Document images with source code =>
^^^^
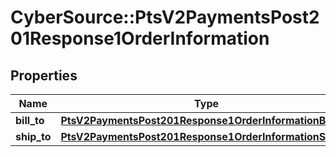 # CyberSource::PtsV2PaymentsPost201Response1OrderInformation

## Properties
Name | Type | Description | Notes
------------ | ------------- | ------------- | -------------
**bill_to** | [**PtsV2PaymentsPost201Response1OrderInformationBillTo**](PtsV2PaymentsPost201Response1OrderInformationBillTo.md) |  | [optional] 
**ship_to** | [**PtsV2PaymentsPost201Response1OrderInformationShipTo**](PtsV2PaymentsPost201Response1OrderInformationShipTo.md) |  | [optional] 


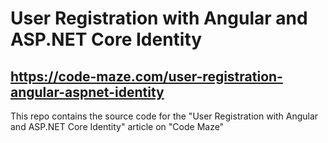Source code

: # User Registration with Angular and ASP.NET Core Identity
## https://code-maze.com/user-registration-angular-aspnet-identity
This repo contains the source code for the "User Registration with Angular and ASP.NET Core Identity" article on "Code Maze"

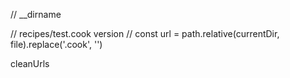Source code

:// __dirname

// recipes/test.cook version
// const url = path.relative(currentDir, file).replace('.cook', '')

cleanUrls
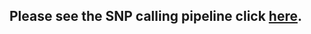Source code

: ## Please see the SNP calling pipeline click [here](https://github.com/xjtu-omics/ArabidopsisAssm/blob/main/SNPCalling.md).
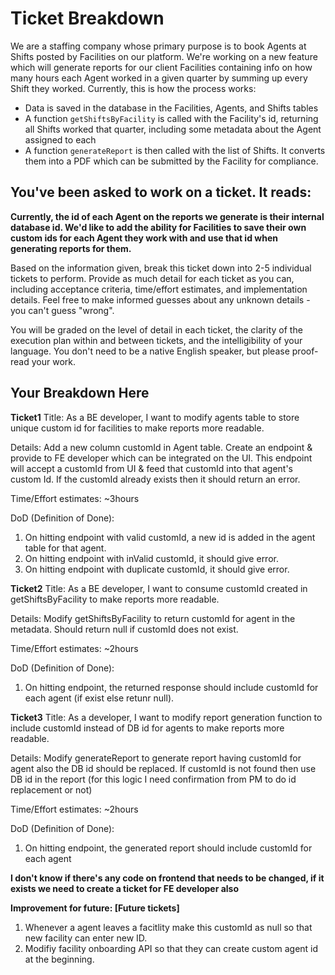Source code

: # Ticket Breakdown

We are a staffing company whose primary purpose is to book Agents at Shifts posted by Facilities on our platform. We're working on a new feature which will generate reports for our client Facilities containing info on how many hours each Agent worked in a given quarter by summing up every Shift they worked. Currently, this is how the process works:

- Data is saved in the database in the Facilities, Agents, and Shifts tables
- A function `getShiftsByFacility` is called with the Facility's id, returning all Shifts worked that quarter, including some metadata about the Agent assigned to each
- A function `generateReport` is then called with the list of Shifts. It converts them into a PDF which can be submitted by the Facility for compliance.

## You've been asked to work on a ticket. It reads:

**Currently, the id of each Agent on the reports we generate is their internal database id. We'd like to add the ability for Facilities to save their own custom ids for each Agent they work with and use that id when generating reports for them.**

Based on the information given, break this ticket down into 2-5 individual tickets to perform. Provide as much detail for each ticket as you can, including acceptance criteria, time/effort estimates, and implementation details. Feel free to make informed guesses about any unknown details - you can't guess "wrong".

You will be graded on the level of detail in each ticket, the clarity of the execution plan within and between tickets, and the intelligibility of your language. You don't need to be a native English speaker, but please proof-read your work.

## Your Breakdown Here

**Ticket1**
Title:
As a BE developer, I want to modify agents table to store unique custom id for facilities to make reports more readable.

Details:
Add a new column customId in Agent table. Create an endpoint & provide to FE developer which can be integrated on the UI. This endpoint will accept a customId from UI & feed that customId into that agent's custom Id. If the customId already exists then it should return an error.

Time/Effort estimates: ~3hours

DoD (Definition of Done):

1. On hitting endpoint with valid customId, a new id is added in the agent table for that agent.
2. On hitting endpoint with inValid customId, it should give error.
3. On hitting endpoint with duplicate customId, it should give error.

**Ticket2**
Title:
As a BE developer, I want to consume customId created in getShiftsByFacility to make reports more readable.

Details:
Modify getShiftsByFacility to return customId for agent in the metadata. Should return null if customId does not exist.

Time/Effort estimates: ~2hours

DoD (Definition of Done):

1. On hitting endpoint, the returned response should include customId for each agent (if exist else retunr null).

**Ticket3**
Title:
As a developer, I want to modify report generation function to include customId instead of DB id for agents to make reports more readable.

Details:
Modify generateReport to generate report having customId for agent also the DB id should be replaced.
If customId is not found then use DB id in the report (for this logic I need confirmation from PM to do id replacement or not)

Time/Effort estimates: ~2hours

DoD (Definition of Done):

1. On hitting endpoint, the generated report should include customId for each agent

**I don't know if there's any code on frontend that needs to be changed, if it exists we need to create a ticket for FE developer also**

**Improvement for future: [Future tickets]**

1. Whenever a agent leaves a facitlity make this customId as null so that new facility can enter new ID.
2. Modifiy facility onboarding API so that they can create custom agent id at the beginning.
^^^^
What is needed => Leaving out the pictures, repeat the data above exactly.

Your response =>
 # CyberSource::PtsV2PaymentsPost201Response1OrderInformation

## Properties
Name | Type | Description | Notes
------------ | ------------- | ------------- | -------------
**bill_to** | [**PtsV2PaymentsPost201Response1OrderInformationBillTo**](PtsV2PaymentsPost201Response1OrderInformationBillTo.md) |  | [optional] 
**ship_to** | [**PtsV2PaymentsPost201Response1OrderInformationShipTo**](PtsV2PaymentsPost201Response1OrderInformationShipTo.md) |  | [optional] 


Source code

: # User Registration with Angular and ASP.NET Core Identity
## https://code-maze.com/user-registration-angular-aspnet-identity
This repo contains the source code for the "User Registration with Angular and ASP.NET Core Identity" article on "Code Maze"

Source code

:// __dirname

// recipes/test.cook version
// const url = path.relative(currentDir, file).replace('.cook', '')

cleanUrls
Source code

: ## Please see the SNP calling pipeline click [here](https://github.com/xjtu-omics/ArabidopsisAssm/blob/main/SNPCalling.md).
Source code

: # Ticket Breakdown

We are a staffing company whose primary purpose is to book Agents at Shifts posted by Facilities on our platform. We're working on a new feature which will generate reports for our client Facilities containing info on how many hours each Agent worked in a given quarter by summing up every Shift they worked. Currently, this is how the process works:

- Data is saved in the database in the Facilities, Agents, and Shifts tables
- A function `getShiftsByFacility` is called with the Facility's id, returning all Shifts worked that quarter, including some metadata about the Agent assigned to each
- A function `generateReport` is then called with the list of Shifts. It converts them into a PDF which can be submitted by the Facility for compliance.

## You've been asked to work on a ticket. It reads:

**Currently, the id of each Agent on the reports we generate is their internal database id. We'd like to add the ability for Facilities to save their own custom ids for each Agent they work with and use that id when generating reports for them.**

Based on the information given, break this ticket down into 2-5 individual tickets to perform. Provide as much detail for each ticket as you can, including acceptance criteria, time/effort estimates, and implementation details. Feel free to make informed guesses about any unknown details - you can't guess "wrong".

You will be graded on the level of detail in each ticket, the clarity of the execution plan within and between tickets, and the intelligibility of your language. You don't need to be a native English speaker, but please proof-read your work.

## Your Breakdown Here

**Ticket1**
Title:
As a BE developer, I want to modify agents table to store unique custom id for facilities to make reports more readable.

Details:
Add a new column customId in Agent table. Create an endpoint & provide to FE developer which can be integrated on the UI. This endpoint will accept a customId from UI & feed that customId into that agent's custom Id. If the customId already exists then it should return an error.

Time/Effort estimates: ~3hours

DoD (Definition of Done):

1. On hitting endpoint with valid customId, a new id is added in the agent table for that agent.
2. On hitting endpoint with inValid customId, it should give error.
3. On hitting endpoint with duplicate customId, it should give error.

**Ticket2**
Title:
As a BE developer, I want to consume customId created in getShiftsByFacility to make reports more readable.

Details:
Modify getShiftsByFacility to return customId for agent in the metadata. Should return null if customId does not exist.

Time/Effort estimates: ~2hours

DoD (Definition of Done):

1. On hitting endpoint, the returned response should include customId for each agent (if exist else retunr null).

**Ticket3**
Title:
As a developer, I want to modify report generation function to include customId instead of DB id for agents to make reports more readable.

Details:
Modify generateReport to generate report having customId for agent also the DB id should be replaced.
If customId is not found then use DB id in the report (for this logic I need confirmation from PM to do id replacement or not)

Time/Effort estimates: ~2hours

DoD (Definition of Done):

1. On hitting endpoint, the generated report should include customId for each agent

**I don't know if there's any code on frontend that needs to be changed, if it exists we need to create a ticket for FE developer also**

**Improvement for future: [Future tickets]**

1. Whenever a agent leaves a facitlity make this customId as null so that new facility can enter new ID.
2. Modifiy facility onboarding API so that they can create custom agent id at the beginning.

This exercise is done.